**Exercise objective**
Output every line below exactly, please, omitting pictures.

**Dataset excerpts**
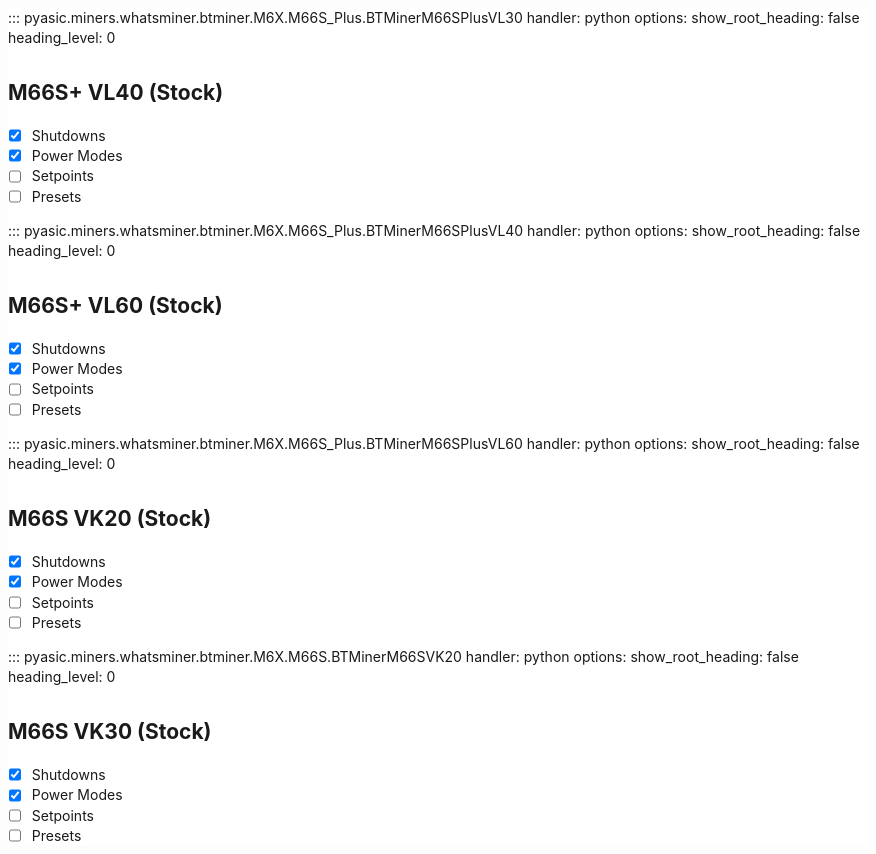 ::: pyasic.miners.whatsminer.btminer.M6X.M66S_Plus.BTMinerM66SPlusVL30
    handler: python
    options:
        show_root_heading: false
        heading_level: 0

## M66S+ VL40 (Stock)

- [x] Shutdowns
- [x] Power Modes
- [ ] Setpoints
- [ ] Presets

::: pyasic.miners.whatsminer.btminer.M6X.M66S_Plus.BTMinerM66SPlusVL40
    handler: python
    options:
        show_root_heading: false
        heading_level: 0

## M66S+ VL60 (Stock)

- [x] Shutdowns
- [x] Power Modes
- [ ] Setpoints
- [ ] Presets

::: pyasic.miners.whatsminer.btminer.M6X.M66S_Plus.BTMinerM66SPlusVL60
    handler: python
    options:
        show_root_heading: false
        heading_level: 0

## M66S VK20 (Stock)

- [x] Shutdowns
- [x] Power Modes
- [ ] Setpoints
- [ ] Presets

::: pyasic.miners.whatsminer.btminer.M6X.M66S.BTMinerM66SVK20
    handler: python
    options:
        show_root_heading: false
        heading_level: 0

## M66S VK30 (Stock)

- [x] Shutdowns
- [x] Power Modes
- [ ] Setpoints
- [ ] Presets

**Solution for this exercise**
 ::: pyasic.miners.whatsminer.btminer.M6X.M66S_Plus.BTMinerM66SPlusVL30
    handler: python
    options:
        show_root_heading: false
        heading_level: 0

## M66S+ VL40 (Stock)

- [x] Shutdowns
- [x] Power Modes
- [ ] Setpoints
- [ ] Presets

::: pyasic.miners.whatsminer.btminer.M6X.M66S_Plus.BTMinerM66SPlusVL40
    handler: python
    options:
        show_root_heading: false
        heading_level: 0

## M66S+ VL60 (Stock)

- [x] Shutdowns
- [x] Power Modes
- [ ] Setpoints
- [ ] Presets

::: pyasic.miners.whatsminer.btminer.M6X.M66S_Plus.BTMinerM66SPlusVL60
    handler: python
    options:
        show_root_heading: false
        heading_level: 0

## M66S VK20 (Stock)

- [x] Shutdowns
- [x] Power Modes
- [ ] Setpoints
- [ ] Presets

::: pyasic.miners.whatsminer.btminer.M6X.M66S.BTMinerM66SVK20
    handler: python
    options:
        show_root_heading: false
        heading_level: 0

## M66S VK30 (Stock)

- [x] Shutdowns
- [x] Power Modes
- [ ] Setpoints
- [ ] Presets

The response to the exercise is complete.